### Items listed in a dataset
↓↓↓

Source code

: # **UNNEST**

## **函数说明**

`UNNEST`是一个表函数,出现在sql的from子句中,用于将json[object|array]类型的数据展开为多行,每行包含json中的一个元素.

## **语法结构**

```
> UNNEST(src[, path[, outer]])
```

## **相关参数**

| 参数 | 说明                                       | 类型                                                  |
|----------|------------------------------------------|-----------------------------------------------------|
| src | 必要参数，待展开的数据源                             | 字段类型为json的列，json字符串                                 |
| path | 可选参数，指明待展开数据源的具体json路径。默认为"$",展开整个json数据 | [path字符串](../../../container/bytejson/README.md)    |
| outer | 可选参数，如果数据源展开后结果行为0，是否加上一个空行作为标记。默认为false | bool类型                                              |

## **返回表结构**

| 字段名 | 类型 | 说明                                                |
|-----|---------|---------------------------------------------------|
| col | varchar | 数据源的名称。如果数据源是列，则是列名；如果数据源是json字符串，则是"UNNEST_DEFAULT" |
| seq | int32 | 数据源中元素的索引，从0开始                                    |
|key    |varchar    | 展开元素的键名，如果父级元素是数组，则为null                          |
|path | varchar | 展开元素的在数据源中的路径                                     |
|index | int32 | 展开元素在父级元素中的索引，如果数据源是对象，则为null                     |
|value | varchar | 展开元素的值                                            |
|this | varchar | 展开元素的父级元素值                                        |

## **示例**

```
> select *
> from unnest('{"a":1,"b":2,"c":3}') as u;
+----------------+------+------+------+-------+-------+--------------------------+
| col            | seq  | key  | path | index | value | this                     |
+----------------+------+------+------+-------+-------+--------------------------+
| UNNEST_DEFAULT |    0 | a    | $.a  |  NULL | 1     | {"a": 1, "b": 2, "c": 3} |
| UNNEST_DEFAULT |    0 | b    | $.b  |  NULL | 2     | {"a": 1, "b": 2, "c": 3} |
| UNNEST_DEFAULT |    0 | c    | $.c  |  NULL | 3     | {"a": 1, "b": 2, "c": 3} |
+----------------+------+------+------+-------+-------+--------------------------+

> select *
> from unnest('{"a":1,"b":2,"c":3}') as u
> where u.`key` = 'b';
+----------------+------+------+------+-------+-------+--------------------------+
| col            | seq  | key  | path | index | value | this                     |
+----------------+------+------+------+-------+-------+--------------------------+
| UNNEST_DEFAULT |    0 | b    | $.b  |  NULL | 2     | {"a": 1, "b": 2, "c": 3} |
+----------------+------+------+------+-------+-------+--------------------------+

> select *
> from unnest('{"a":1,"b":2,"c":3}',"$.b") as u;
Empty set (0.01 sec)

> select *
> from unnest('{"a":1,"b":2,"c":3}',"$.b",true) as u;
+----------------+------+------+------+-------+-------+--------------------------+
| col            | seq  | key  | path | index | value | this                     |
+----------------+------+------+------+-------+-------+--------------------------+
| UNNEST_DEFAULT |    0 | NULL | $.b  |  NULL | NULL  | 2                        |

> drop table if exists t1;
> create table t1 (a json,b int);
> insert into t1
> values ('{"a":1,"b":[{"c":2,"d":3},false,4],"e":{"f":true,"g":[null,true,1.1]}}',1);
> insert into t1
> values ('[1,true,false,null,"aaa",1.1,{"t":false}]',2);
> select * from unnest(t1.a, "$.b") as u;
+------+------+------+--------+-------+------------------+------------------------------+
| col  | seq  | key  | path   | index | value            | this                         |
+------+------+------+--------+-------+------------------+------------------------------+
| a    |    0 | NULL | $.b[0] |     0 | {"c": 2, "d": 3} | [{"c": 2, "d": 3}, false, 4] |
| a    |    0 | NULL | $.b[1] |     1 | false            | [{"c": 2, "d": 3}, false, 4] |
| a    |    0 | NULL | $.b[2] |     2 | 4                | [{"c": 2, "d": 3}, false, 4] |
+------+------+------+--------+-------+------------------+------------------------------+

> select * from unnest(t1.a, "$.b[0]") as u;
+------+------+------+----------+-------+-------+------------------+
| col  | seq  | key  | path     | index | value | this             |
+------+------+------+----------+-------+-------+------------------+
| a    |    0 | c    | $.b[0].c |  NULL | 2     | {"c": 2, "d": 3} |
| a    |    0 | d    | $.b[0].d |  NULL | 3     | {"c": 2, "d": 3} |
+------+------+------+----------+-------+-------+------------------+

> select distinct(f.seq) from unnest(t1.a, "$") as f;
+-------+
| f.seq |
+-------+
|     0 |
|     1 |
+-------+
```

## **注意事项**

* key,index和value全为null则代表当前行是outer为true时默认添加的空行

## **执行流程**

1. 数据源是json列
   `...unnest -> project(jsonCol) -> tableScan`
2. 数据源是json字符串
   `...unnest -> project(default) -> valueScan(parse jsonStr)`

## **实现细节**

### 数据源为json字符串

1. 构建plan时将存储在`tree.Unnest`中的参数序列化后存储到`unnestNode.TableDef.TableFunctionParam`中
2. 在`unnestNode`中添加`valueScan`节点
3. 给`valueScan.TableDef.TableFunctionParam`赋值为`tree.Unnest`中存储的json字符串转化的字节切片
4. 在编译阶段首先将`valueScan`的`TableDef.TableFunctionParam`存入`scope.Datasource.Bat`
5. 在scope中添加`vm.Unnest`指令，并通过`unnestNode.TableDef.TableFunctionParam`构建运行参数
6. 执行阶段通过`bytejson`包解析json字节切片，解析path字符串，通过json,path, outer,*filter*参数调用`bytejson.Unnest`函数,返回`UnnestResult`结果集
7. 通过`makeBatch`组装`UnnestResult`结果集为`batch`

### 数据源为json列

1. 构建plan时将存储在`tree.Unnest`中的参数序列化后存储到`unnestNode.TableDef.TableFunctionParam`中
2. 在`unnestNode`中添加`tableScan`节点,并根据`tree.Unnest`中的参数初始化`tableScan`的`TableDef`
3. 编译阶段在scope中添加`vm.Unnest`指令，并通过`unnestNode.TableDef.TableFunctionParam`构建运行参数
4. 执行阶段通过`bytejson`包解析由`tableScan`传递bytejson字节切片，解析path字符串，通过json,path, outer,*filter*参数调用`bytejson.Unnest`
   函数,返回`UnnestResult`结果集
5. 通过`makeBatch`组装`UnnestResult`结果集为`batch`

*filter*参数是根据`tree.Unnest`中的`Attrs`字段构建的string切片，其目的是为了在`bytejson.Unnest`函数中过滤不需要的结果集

↑↑↑

### REQUIREMENT
Each line that holds the word "valueScan" should be extracted from the records.

### TASK RESULT
   `...unnest -> project(default) -> valueScan(parse jsonStr)`
2. 在`unnestNode`中添加`valueScan`节点
3. 给`valueScan.TableDef.TableFunctionParam`赋值为`tree.Unnest`中存储的json字符串转化的字节切片
4. 在编译阶段首先将`valueScan`的`TableDef.TableFunctionParam`存入`scope.Datasource.Bat`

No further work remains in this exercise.